#### WHAT IS NEEDED
Instruction for the entries that follow: retype exactly the lines from the line with "- Fix security" to the line with "<summary>How to migrate from 0.5.0</summary>", both included, and omit all others.

#### DATA TO PROCESS
-=-=-
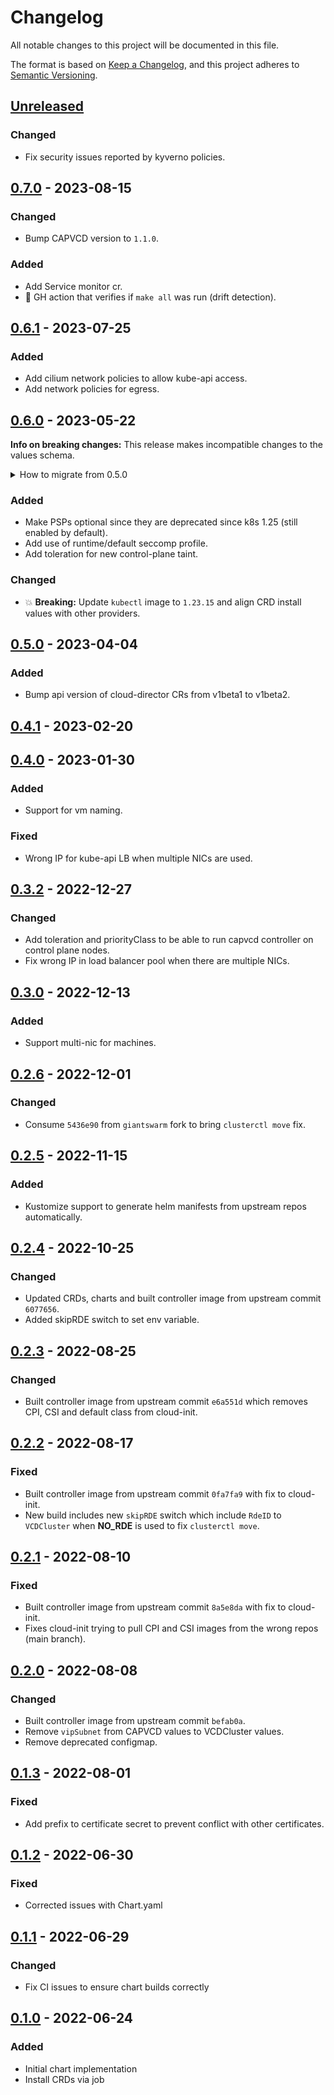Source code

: # Changelog

All notable changes to this project will be documented in this file.

The format is based on [Keep a Changelog](https://keepachangelog.com/en/1.0.0/),
and this project adheres to [Semantic Versioning](https://semver.org/spec/v2.0.0.html).

## [Unreleased]

### Changed

- Fix security issues reported by kyverno policies. 

## [0.7.0] - 2023-08-15

### Changed

- Bump CAPVCD version to `1.1.0`.

### Added

- Add Service monitor cr.
- :seedling: GH action that verifies if `make all` was run (drift detection).

## [0.6.1] - 2023-07-25

### Added

- Add cilium network policies to allow kube-api access.
- Add network policies for egress.

## [0.6.0] - 2023-05-22

**Info on breaking changes:** This release makes incompatible changes to the values schema.

<details>
<summary>How to migrate from 0.5.0</summary>

To migrate from `0.5.0`, the `crds` entry in `values.yaml` has been replaced with `crdInstall`. If these were
overridden when the chart was installed then the values must be updated to reflect the new structure. If these
were left as default then no action is required.
</details>

### Added

- Make PSPs optional since they are deprecated since k8s 1.25 (still enabled by default).
- Add use of runtime/default seccomp profile.
- Add toleration for new control-plane taint.

### Changed

- :boom: **Breaking:** Update `kubectl` image to `1.23.15` and align CRD install values with other providers.

## [0.5.0] - 2023-04-04

### Added

- Bump api version of cloud-director CRs from v1beta1 to v1beta2.

## [0.4.1] - 2023-02-20

## [0.4.0] - 2023-01-30

### Added

- Support for vm naming.

### Fixed

- Wrong IP for kube-api LB when multiple NICs are used.

## [0.3.2] - 2022-12-27

### Changed

- Add toleration and priorityClass to be able to run capvcd controller on control plane nodes.
- Fix wrong IP in load balancer pool when there are multiple NICs.

## [0.3.0] - 2022-12-13

### Added

- Support multi-nic for machines.

## [0.2.6] - 2022-12-01

### Changed

- Consume `5436e90` from `giantswarm` fork to bring `clusterctl move` fix.

## [0.2.5] - 2022-11-15

### Added

- Kustomize support to generate helm manifests from upstream repos automatically.

## [0.2.4] - 2022-10-25

### Changed

- Updated CRDs, charts and built controller image from upstream commit `6077656`.
- Added skipRDE switch to set env variable.

## [0.2.3] - 2022-08-25

### Changed

- Built controller image from upstream commit `e6a551d` which removes CPI, CSI and default class from cloud-init.

## [0.2.2] - 2022-08-17

### Fixed

- Built controller image from upstream commit `0fa7fa9` with fix to cloud-init.
- New build includes new `skipRDE` switch which include `RdeID` to `VCDCluster` when __NO_RDE__ is used to fix `clusterctl move`.

## [0.2.1] - 2022-08-10

### Fixed

- Built controller image from upstream commit `8a5e8da` with fix to cloud-init.
- Fixes cloud-init trying to pull CPI and CSI images from the wrong repos (main branch).

## [0.2.0] - 2022-08-08

### Changed

- Built controller image from upstream commit `befab0a`.
- Remove `vipSubnet` from CAPVCD values to VCDCluster values.
- Remove deprecated configmap.

## [0.1.3] - 2022-08-01

### Fixed

- Add prefix to certificate secret to prevent conflict with other certificates.

## [0.1.2] - 2022-06-30

### Fixed

- Corrected issues with Chart.yaml

## [0.1.1] - 2022-06-29

### Changed

- Fix CI issues to ensure chart builds correctly

## [0.1.0] - 2022-06-24

### Added

- Initial chart implementation
- Install CRDs via job

[Unreleased]: https://github.com/giantswarm/cluster-api-provider-cloud-director-app/compare/v0.7.0...HEAD
[0.7.0]: https://github.com/giantswarm/cluster-api-provider-cloud-director-app/compare/v0.6.1...v0.7.0
[0.6.1]: https://github.com/giantswarm/cluster-api-provider-cloud-director-app/compare/v0.6.0...v0.6.1
[0.6.0]: https://github.com/giantswarm/cluster-api-provider-cloud-director-app/compare/v0.5.0...v0.6.0
[0.5.0]: https://github.com/giantswarm/cluster-api-provider-cloud-director-app/compare/v0.4.1...v0.5.0
[0.4.1]: https://github.com/giantswarm/cluster-api-provider-cloud-director-app/compare/v0.4.0...v0.4.1
[0.4.0]: https://github.com/giantswarm/cluster-api-provider-cloud-director-app/compare/v0.3.2...v0.4.0
[0.3.2]: https://github.com/giantswarm/cluster-api-provider-cloud-director-app/compare/v0.3.1...v0.3.2
[0.3.1]: https://github.com/giantswarm/cluster-api-provider-cloud-director-app/compare/v0.3.0...v0.3.1
[0.3.0]: https://github.com/giantswarm/cluster-api-provider-cloud-director-app/compare/v0.2.6...v0.3.0
[0.2.6]: https://github.com/giantswarm/cluster-api-provider-cloud-director-app/compare/v0.2.5...v0.2.6
[0.2.5]: https://github.com/giantswarm/cluster-api-provider-cloud-director-app/compare/v0.2.4...v0.2.5
[0.2.4]: https://github.com/giantswarm/cluster-api-provider-cloud-director-app/compare/v0.2.3...v0.2.4
[0.2.3]: https://github.com/giantswarm/cluster-api-provider-cloud-director-app/compare/v0.2.2...v0.2.3
[0.2.2]: https://github.com/giantswarm/cluster-api-provider-cloud-director-app/compare/v0.2.1...v0.2.2
[0.2.1]: https://github.com/giantswarm/cluster-api-provider-cloud-director-app/compare/v0.2.0...v0.2.1
[0.2.0]: https://github.com/giantswarm/cluster-api-provider-cloud-director-app/compare/v0.1.3...v0.2.0
[0.1.3]: https://github.com/giantswarm/cluster-api-provider-cloud-director-app/compare/v0.1.2...v0.1.3
[0.1.2]: https://github.com/giantswarm/cluster-api-provider-cloud-director-app/compare/v0.1.1...v0.1.2
[0.1.1]: https://github.com/giantswarm/cluster-api-provider-cloud-director-app/compare/v0.1.0...v0.1.1
[0.1.0]: https://github.com/giantswarm/cluster-api-provider-cloud-director-app/releases/tag/v0.1.0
-=-=-
#### YOUR SOLUTION
- Fix security issues reported by kyverno policies. 

## [0.7.0] - 2023-08-15

### Changed

- Bump CAPVCD version to `1.1.0`.

### Added

- Add Service monitor cr.
- :seedling: GH action that verifies if `make all` was run (drift detection).

## [0.6.1] - 2023-07-25

### Added

- Add cilium network policies to allow kube-api access.
- Add network policies for egress.

## [0.6.0] - 2023-05-22

**Info on breaking changes:** This release makes incompatible changes to the values schema.

<details>
<summary>How to migrate from 0.5.0</summary>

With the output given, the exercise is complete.